In the updated daily bar chart of MU, below, we can see that prices held the $70 level until the middle of October. The shares dipped but managed to steady again and rallied into the beginning of December and climbed back above the 200-day moving average. Now prices are turning softer so we need to reevaluate.
Prices are pulling back and the On-Balance-Volume (OBV) line has turned slightly lower and the Moving Average Convergence Divergence (MACD) oscillator has crossed to a new take profits, sell signal.
In the weekly Japanese candlestick chart of MU, below, we can see two noticeable upper shadows telling us that traders are rejecting the price gains above $85. The 40-week moving average line still has a negative slope.

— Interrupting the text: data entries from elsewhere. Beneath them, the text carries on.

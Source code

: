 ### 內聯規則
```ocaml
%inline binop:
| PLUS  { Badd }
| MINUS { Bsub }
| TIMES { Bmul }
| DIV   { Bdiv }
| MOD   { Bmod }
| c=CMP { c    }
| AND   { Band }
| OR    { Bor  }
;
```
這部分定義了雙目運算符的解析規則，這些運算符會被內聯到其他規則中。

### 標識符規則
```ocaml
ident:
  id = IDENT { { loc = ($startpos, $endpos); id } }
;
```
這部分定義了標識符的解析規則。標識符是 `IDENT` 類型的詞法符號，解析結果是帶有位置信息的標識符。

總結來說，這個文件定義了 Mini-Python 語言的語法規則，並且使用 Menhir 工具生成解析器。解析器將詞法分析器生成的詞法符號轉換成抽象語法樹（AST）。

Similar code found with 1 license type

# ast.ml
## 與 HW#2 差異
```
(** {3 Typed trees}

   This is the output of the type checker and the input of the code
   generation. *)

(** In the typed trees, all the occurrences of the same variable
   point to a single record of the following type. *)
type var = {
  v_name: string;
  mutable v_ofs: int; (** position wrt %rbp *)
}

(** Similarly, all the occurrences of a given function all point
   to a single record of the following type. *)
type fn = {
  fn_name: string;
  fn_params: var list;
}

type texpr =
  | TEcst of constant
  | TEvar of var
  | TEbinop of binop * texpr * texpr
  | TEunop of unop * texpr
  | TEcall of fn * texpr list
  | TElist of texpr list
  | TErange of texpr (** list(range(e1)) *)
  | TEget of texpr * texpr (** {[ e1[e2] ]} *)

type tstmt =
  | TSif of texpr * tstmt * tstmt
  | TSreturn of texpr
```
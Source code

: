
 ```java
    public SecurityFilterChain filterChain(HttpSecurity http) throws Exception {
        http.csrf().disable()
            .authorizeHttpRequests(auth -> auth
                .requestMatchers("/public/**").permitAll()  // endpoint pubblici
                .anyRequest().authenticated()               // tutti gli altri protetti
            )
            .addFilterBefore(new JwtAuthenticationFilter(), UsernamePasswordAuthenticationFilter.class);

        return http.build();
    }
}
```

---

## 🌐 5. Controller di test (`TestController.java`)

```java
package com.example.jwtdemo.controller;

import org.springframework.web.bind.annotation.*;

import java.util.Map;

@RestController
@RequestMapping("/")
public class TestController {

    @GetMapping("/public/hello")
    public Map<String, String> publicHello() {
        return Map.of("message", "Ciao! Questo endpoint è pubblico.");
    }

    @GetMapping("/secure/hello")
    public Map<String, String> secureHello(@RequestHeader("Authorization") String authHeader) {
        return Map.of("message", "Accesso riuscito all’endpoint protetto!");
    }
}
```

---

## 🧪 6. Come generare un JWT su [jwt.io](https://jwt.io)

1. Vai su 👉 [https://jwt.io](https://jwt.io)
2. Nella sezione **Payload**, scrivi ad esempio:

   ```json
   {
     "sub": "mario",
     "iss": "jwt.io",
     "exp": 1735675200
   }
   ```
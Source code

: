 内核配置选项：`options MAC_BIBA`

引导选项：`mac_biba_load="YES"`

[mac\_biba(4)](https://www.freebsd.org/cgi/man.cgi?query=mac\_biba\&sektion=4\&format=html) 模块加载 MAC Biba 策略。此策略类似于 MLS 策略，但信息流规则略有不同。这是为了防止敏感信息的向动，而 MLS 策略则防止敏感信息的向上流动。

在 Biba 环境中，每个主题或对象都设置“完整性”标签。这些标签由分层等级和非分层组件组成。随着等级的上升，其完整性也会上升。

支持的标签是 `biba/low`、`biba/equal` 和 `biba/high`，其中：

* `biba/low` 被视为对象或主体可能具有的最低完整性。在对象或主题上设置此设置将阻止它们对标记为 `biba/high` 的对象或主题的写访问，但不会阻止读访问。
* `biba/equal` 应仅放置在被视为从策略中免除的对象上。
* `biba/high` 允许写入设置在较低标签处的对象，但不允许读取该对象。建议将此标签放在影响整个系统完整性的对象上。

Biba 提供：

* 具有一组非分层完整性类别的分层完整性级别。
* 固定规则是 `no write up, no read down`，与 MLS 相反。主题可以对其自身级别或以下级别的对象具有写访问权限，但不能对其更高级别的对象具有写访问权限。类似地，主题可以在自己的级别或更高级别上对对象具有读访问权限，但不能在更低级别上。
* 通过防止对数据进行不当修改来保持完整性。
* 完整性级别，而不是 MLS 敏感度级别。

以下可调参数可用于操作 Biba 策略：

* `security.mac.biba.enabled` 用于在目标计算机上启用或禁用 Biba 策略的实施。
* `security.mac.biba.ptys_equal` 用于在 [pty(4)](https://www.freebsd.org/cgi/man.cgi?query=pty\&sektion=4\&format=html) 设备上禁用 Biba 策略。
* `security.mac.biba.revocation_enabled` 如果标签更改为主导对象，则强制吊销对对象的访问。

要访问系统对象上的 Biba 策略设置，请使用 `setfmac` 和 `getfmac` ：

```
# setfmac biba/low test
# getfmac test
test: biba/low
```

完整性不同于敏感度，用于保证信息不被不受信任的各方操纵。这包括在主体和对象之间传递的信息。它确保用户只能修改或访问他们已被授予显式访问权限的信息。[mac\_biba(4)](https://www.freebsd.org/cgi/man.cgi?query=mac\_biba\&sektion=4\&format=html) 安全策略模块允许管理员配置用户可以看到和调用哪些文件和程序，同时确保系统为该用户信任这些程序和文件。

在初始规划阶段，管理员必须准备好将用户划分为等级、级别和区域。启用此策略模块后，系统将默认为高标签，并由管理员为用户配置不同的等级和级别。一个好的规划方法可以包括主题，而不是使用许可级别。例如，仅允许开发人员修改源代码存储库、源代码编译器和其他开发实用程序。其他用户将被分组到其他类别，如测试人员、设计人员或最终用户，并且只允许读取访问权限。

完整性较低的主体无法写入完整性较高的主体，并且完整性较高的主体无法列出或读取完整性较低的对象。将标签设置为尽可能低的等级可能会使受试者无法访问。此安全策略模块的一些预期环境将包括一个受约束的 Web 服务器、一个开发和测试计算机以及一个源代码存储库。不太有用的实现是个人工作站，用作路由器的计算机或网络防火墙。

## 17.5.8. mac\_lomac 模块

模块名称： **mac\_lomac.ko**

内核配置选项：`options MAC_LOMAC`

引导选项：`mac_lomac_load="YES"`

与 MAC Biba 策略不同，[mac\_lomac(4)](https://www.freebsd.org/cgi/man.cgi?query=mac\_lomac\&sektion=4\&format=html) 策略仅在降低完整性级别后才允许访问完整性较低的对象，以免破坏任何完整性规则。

The weekly OBV line shows only a small rise from October to November and the MACD oscillator has crossed to the upside but is still below the zero line.
In this daily Point and Figure chart of MU, below, we can see a potential downside price target in the $75 area.
In the weekly Point and Figure chart of MU, below, we can see that the software is suggesting a price target in the $132 area, but we can see a fair amount of overhead chart resistance.
Bottom-line strategy: In this current market environment I would trade out of MU longs and stand aside. Prices could pull back to the $75 area but the bigger risk is a retest of the October lows. There are other trading opportunities out there.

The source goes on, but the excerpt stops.